What you will do:
Please return the data that follows precisely as written, but without the images.

BEGIN

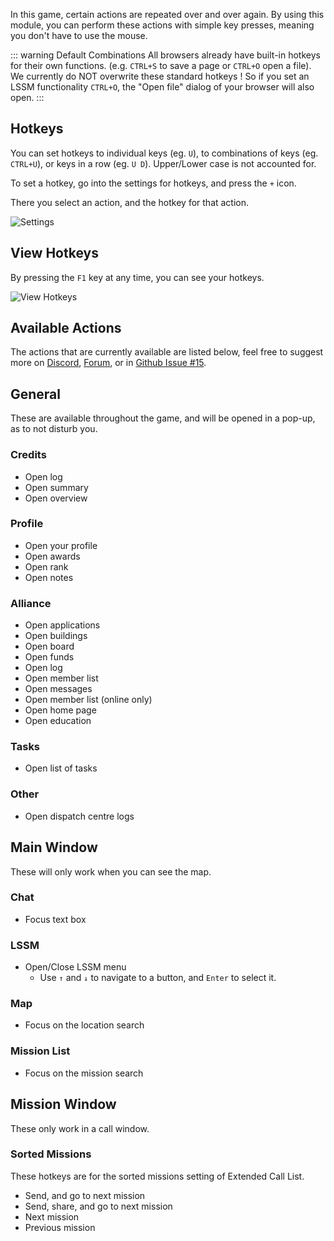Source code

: In this game, certain actions are repeated over and over again. By using this module, you can perform these actions with simple key presses, meaning you don't have to use the mouse.

::: warning Default Combinations
All browsers already have built-in hotkeys for their own functions. (e.g. `CTRL+S` to save a page or `CTRL+O` open a file). We currently do NOT overwrite these standard hotkeys ! So if you set an LSSM functionality `CTRL+O`, the "Open file" dialog of your browser will also open.
:::

## Hotkeys

You can set hotkeys to individual keys (eg. `U`), to combinations of keys (eg. `CTRL+U`), or keys in a row (eg. `U D`). Upper/Lower case is not accounted for.

To set a hotkey, go into the settings for hotkeys, and press the `+` icon.

There you select an action, and the hotkey for that action.

![Settings](./settings.png)

## View Hotkeys

By pressing the `F1` key at any time, you can see your hotkeys.

![View Hotkeys](./f1.png)

## Available Actions

The actions that are currently available are listed below, feel free to suggest more on [Discord](https://discord.gg/RcTNjpB), [Forum](https://forum.leitstellenspiel.de/index.php?thread/19176-lss-manager-v-4/), or in [Github Issue #15](https://github.com/LSS-Manager/LSSM-V.4/issues/15).

## General

These are available throughout the game, and will be opened in a pop-up, as to not disturb you.

### Credits

* Open log
* Open summary
* Open overview

### Profile

* Open your profile
* Open awards
* Open rank
* Open notes

### Alliance

* Open applications
* Open buildings
* Open board
* Open funds
* Open log
* Open member list
* Open messages
* Open member list (online only)
* Open home page
* Open education

### Tasks

* Open list of tasks

### Other

* Open dispatch centre logs

## Main Window

These will only work when you can see the map.

### Chat

* Focus text box

### LSSM

* Open/Close LSSM menu
    * Use `↑` and `↓` to navigate to a button, and `Enter` to select it.

### Map

* Focus on the location search

### Mission List

* Focus on the mission search

## Mission Window

These only work in a call window.

### Sorted Missions

These hotkeys are for the sorted missions setting of Extended Call List.

* Send, and go to next mission
* Send, share, and go to next mission
* Next mission
* Previous mission
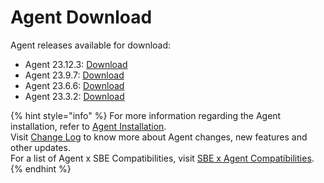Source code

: # Agent Download

Agent releases available for download:

* Agent 23.12.3: [Download](https://storage.googleapis.com/sym-platform/developers/rest-api/agent-23.12.3.zip)
* Agent 23.9.7: [Download](https://storage.googleapis.com/sym-platform/developers/rest-api/agent-23.9.7.zip)
* Agent 23.6.6: [Download](https://storage.googleapis.com/sym-platform/developers/rest-api/agent-23.6.6.zip)
* Agent 23.3.2: [Download](https://storage.googleapis.com/sym-platform/developers/rest-api/agent-23.3.2.zip)

{% hint style="info" %}
For more information regarding the Agent installation, refer to [Agent Installation](agent-2.x-and-above-installation.md).\
Visit [Change Log](../change-log/) to know more about Agent changes, new features and other updates.\
For a list of Agent x SBE Compatibilities, visit [SBE x Agent Compatibilities](sbe-x-agent-compatibility-matrix.md).
{% endhint %}

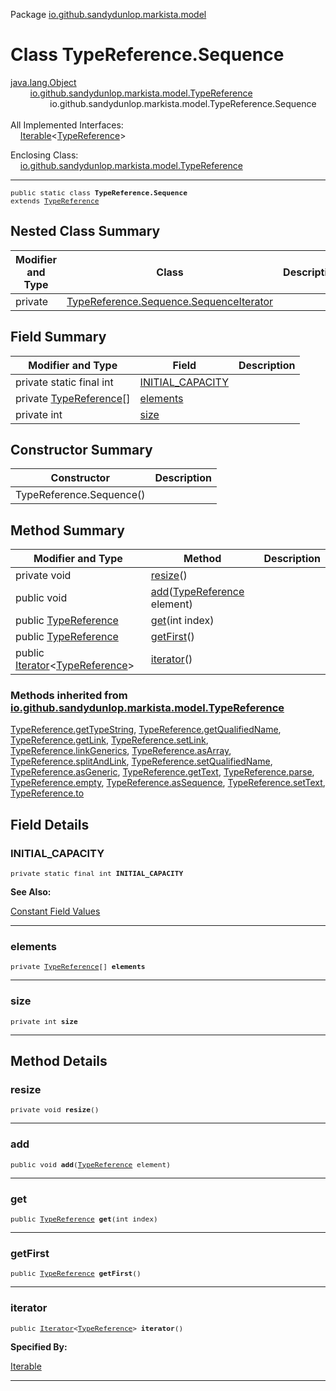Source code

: Package [io.github.sandydunlop.markista.model](index.md)

# Class TypeReference.Sequence
[java.lang.Object](https://docs.oracle.com/en/java/javase/24/docs/api/java.base/java/lang/Object.html)<br/>
        [io.github.sandydunlop.markista.model.TypeReference](TypeReference.md)<br/>
                io.github.sandydunlop.markista.model.TypeReference.Sequence<br/>
<br/>
All Implemented Interfaces:<br/>
    [Iterable](https://docs.oracle.com/en/java/javase/24/docs/api/java.base/java/lang/Iterable.html)<[TypeReference](TypeReference.md)>

Enclosing Class:<br/>
    [io.github.sandydunlop.markista.model.TypeReference](TypeReference.md)


----

<span style="font-family: monospace; font-size: 80%;">public static class __TypeReference.Sequence__<br/>extends [TypeReference](TypeReference.md)
</span>


## Nested Class Summary

| Modifier and Type | Class                                                                                 | Description |
|-------------------|---------------------------------------------------------------------------------------|-------------|
| private           | [TypeReference.Sequence.SequenceIterator](TypeReference.Sequence.SequenceIterator.md) |             |



## Field Summary

| Modifier and Type                           | Field                                 | Description |
|---------------------------------------------|---------------------------------------|-------------|
| private static final int                    | [INITIAL_CAPACITY](#initial_capacity) |             |
| private [TypeReference](TypeReference.md)[] | [elements](#elements)                 |             |
| private int                                 | [size](#size)                         |             |



## Constructor Summary

| Constructor              | Description |
|--------------------------|-------------|
| TypeReference.Sequence() |             |



## Method Summary

| Modifier and Type                                                                                                                          | Method                                                 | Description |
|--------------------------------------------------------------------------------------------------------------------------------------------|--------------------------------------------------------|-------------|
| private void                                                                                                                               | [resize](#resize)()                                    |             |
| public void                                                                                                                                | [add](#add)([TypeReference](TypeReference.md) element) |             |
| public [TypeReference](TypeReference.md)                                                                                                   | [get](#get)(int index)                                 |             |
| public [TypeReference](TypeReference.md)                                                                                                   | [getFirst](#getfirst)()                                |             |
| public [Iterator](https://docs.oracle.com/en/java/javase/24/docs/api/java.base/java/util/Iterator.html)<[TypeReference](TypeReference.md)> | [iterator](#iterator)()                                |             |


### Methods inherited from [io.github.sandydunlop.markista.model.TypeReference](TypeReference.md)

[TypeReference.getTypeString](TypeReference.md#gettypestring), [TypeReference.getQualifiedName](TypeReference.md#getqualifiedname), [TypeReference.getLink](TypeReference.md#getlink), [TypeReference.setLink](TypeReference.md#setlink), [TypeReference.linkGenerics](TypeReference.md#linkgenerics), [TypeReference.asArray](TypeReference.md#asarray), [TypeReference.splitAndLink](TypeReference.md#splitandlink), [TypeReference.setQualifiedName](TypeReference.md#setqualifiedname), [TypeReference.asGeneric](TypeReference.md#asgeneric), [TypeReference.getText](TypeReference.md#gettext), [TypeReference.parse](TypeReference.md#parse), [TypeReference.empty](TypeReference.md#empty), [TypeReference.asSequence](TypeReference.md#assequence), [TypeReference.setText](TypeReference.md#settext), [TypeReference.to](TypeReference.md#to)


## Field Details

### INITIAL_CAPACITY

<span style="font-family: monospace; font-size: 80%;">private static final int __INITIAL_CAPACITY__</span>



**See Also:**


[Constant Field Values](../constant-values.md)



---

### elements

<span style="font-family: monospace; font-size: 80%;">private [TypeReference](TypeReference.md)[] __elements__</span>




---

### size

<span style="font-family: monospace; font-size: 80%;">private int __size__</span>




---


## Method Details

### resize

<span style="font-family: monospace; font-size: 80%;">private void __resize__()</span>




---

### add

<span style="font-family: monospace; font-size: 80%;">public void __add__([TypeReference](TypeReference.md) element)</span>




---

### get

<span style="font-family: monospace; font-size: 80%;">public [TypeReference](TypeReference.md) __get__(int index)</span>




---

### getFirst

<span style="font-family: monospace; font-size: 80%;">public [TypeReference](TypeReference.md) __getFirst__()</span>




---

### iterator

<span style="font-family: monospace; font-size: 80%;">public [Iterator](https://docs.oracle.com/en/java/javase/24/docs/api/java.base/java/util/Iterator.html)<[TypeReference](TypeReference.md)> __iterator__()</span>



**Specified By:**

[Iterable](https://docs.oracle.com/en/java/javase/24/docs/api/java.base/java/lang/Iterable.html)


---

END

Completed task:
Source code

: In this game, certain actions are repeated over and over again. By using this module, you can perform these actions with simple key presses, meaning you don't have to use the mouse.

::: warning Default Combinations
All browsers already have built-in hotkeys for their own functions. (e.g. `CTRL+S` to save a page or `CTRL+O` open a file). We currently do NOT overwrite these standard hotkeys ! So if you set an LSSM functionality `CTRL+O`, the "Open file" dialog of your browser will also open.
:::

## Hotkeys

You can set hotkeys to individual keys (eg. `U`), to combinations of keys (eg. `CTRL+U`), or keys in a row (eg. `U D`). Upper/Lower case is not accounted for.

To set a hotkey, go into the settings for hotkeys, and press the `+` icon.

There you select an action, and the hotkey for that action.

![Settings](./settings.png)

## View Hotkeys

By pressing the `F1` key at any time, you can see your hotkeys.

![View Hotkeys](./f1.png)

## Available Actions

The actions that are currently available are listed below, feel free to suggest more on [Discord](https://discord.gg/RcTNjpB), [Forum](https://forum.leitstellenspiel.de/index.php?thread/19176-lss-manager-v-4/), or in [Github Issue #15](https://github.com/LSS-Manager/LSSM-V.4/issues/15).

## General

These are available throughout the game, and will be opened in a pop-up, as to not disturb you.

### Credits

* Open log
* Open summary
* Open overview

### Profile

* Open your profile
* Open awards
* Open rank
* Open notes

### Alliance

* Open applications
* Open buildings
* Open board
* Open funds
* Open log
* Open member list
* Open messages
* Open member list (online only)
* Open home page
* Open education

### Tasks

* Open list of tasks

### Other

* Open dispatch centre logs

## Main Window

These will only work when you can see the map.

### Chat

* Focus text box

### LSSM

* Open/Close LSSM menu
    * Use `↑` and `↓` to navigate to a button, and `Enter` to select it.

### Map

* Focus on the location search

### Mission List

* Focus on the mission search

## Mission Window

These only work in a call window.

### Sorted Missions

These hotkeys are for the sorted missions setting of Extended Call List.

* Send, and go to next mission
* Send, share, and go to next mission
* Next mission
* Previous mission
Source code

: # Agent Download

Agent releases available for download:

* Agent 23.12.3: [Download](https://storage.googleapis.com/sym-platform/developers/rest-api/agent-23.12.3.zip)
* Agent 23.9.7: [Download](https://storage.googleapis.com/sym-platform/developers/rest-api/agent-23.9.7.zip)
* Agent 23.6.6: [Download](https://storage.googleapis.com/sym-platform/developers/rest-api/agent-23.6.6.zip)
* Agent 23.3.2: [Download](https://storage.googleapis.com/sym-platform/developers/rest-api/agent-23.3.2.zip)

{% hint style="info" %}
For more information regarding the Agent installation, refer to [Agent Installation](agent-2.x-and-above-installation.md).\
Visit [Change Log](../change-log/) to know more about Agent changes, new features and other updates.\
For a list of Agent x SBE Compatibilities, visit [SBE x Agent Compatibilities](sbe-x-agent-compatibility-matrix.md).
{% endhint %}

Source code

: Package [io.github.sandydunlop.markista.model](index.md)

# Class TypeReference.Sequence
[java.lang.Object](https://docs.oracle.com/en/java/javase/24/docs/api/java.base/java/lang/Object.html)<br/>
        [io.github.sandydunlop.markista.model.TypeReference](TypeReference.md)<br/>
                io.github.sandydunlop.markista.model.TypeReference.Sequence<br/>
<br/>
All Implemented Interfaces:<br/>
    [Iterable](https://docs.oracle.com/en/java/javase/24/docs/api/java.base/java/lang/Iterable.html)<[TypeReference](TypeReference.md)>

Enclosing Class:<br/>
    [io.github.sandydunlop.markista.model.TypeReference](TypeReference.md)


----

<span style="font-family: monospace; font-size: 80%;">public static class __TypeReference.Sequence__<br/>extends [TypeReference](TypeReference.md)
</span>


## Nested Class Summary

| Modifier and Type | Class                                                                                 | Description |
|-------------------|---------------------------------------------------------------------------------------|-------------|
| private           | [TypeReference.Sequence.SequenceIterator](TypeReference.Sequence.SequenceIterator.md) |             |



## Field Summary

| Modifier and Type                           | Field                                 | Description |
|---------------------------------------------|---------------------------------------|-------------|
| private static final int                    | [INITIAL_CAPACITY](#initial_capacity) |             |
| private [TypeReference](TypeReference.md)[] | [elements](#elements)                 |             |
| private int                                 | [size](#size)                         |             |



## Constructor Summary

| Constructor              | Description |
|--------------------------|-------------|
| TypeReference.Sequence() |             |



## Method Summary

| Modifier and Type                                                                                                                          | Method                                                 | Description |
|--------------------------------------------------------------------------------------------------------------------------------------------|--------------------------------------------------------|-------------|
| private void                                                                                                                               | [resize](#resize)()                                    |             |
| public void                                                                                                                                | [add](#add)([TypeReference](TypeReference.md) element) |             |
| public [TypeReference](TypeReference.md)                                                                                                   | [get](#get)(int index)                                 |             |
| public [TypeReference](TypeReference.md)                                                                                                   | [getFirst](#getfirst)()                                |             |
| public [Iterator](https://docs.oracle.com/en/java/javase/24/docs/api/java.base/java/util/Iterator.html)<[TypeReference](TypeReference.md)> | [iterator](#iterator)()                                |             |


### Methods inherited from [io.github.sandydunlop.markista.model.TypeReference](TypeReference.md)

[TypeReference.getTypeString](TypeReference.md#gettypestring), [TypeReference.getQualifiedName](TypeReference.md#getqualifiedname), [TypeReference.getLink](TypeReference.md#getlink), [TypeReference.setLink](TypeReference.md#setlink), [TypeReference.linkGenerics](TypeReference.md#linkgenerics), [TypeReference.asArray](TypeReference.md#asarray), [TypeReference.splitAndLink](TypeReference.md#splitandlink), [TypeReference.setQualifiedName](TypeReference.md#setqualifiedname), [TypeReference.asGeneric](TypeReference.md#asgeneric), [TypeReference.getText](TypeReference.md#gettext), [TypeReference.parse](TypeReference.md#parse), [TypeReference.empty](TypeReference.md#empty), [TypeReference.asSequence](TypeReference.md#assequence), [TypeReference.setText](TypeReference.md#settext), [TypeReference.to](TypeReference.md#to)


## Field Details

### INITIAL_CAPACITY

<span style="font-family: monospace; font-size: 80%;">private static final int __INITIAL_CAPACITY__</span>



**See Also:**


[Constant Field Values](../constant-values.md)



---

### elements

<span style="font-family: monospace; font-size: 80%;">private [TypeReference](TypeReference.md)[] __elements__</span>




---

### size

<span style="font-family: monospace; font-size: 80%;">private int __size__</span>




---


## Method Details

### resize

<span style="font-family: monospace; font-size: 80%;">private void __resize__()</span>




---

### add

<span style="font-family: monospace; font-size: 80%;">public void __add__([TypeReference](TypeReference.md) element)</span>




---

### get

<span style="font-family: monospace; font-size: 80%;">public [TypeReference](TypeReference.md) __get__(int index)</span>




---

### getFirst

<span style="font-family: monospace; font-size: 80%;">public [TypeReference](TypeReference.md) __getFirst__()</span>




---

### iterator

<span style="font-family: monospace; font-size: 80%;">public [Iterator](https://docs.oracle.com/en/java/javase/24/docs/api/java.base/java/util/Iterator.html)<[TypeReference](TypeReference.md)> __iterator__()</span>



**Specified By:**

[Iterable](https://docs.oracle.com/en/java/javase/24/docs/api/java.base/java/lang/Iterable.html)


---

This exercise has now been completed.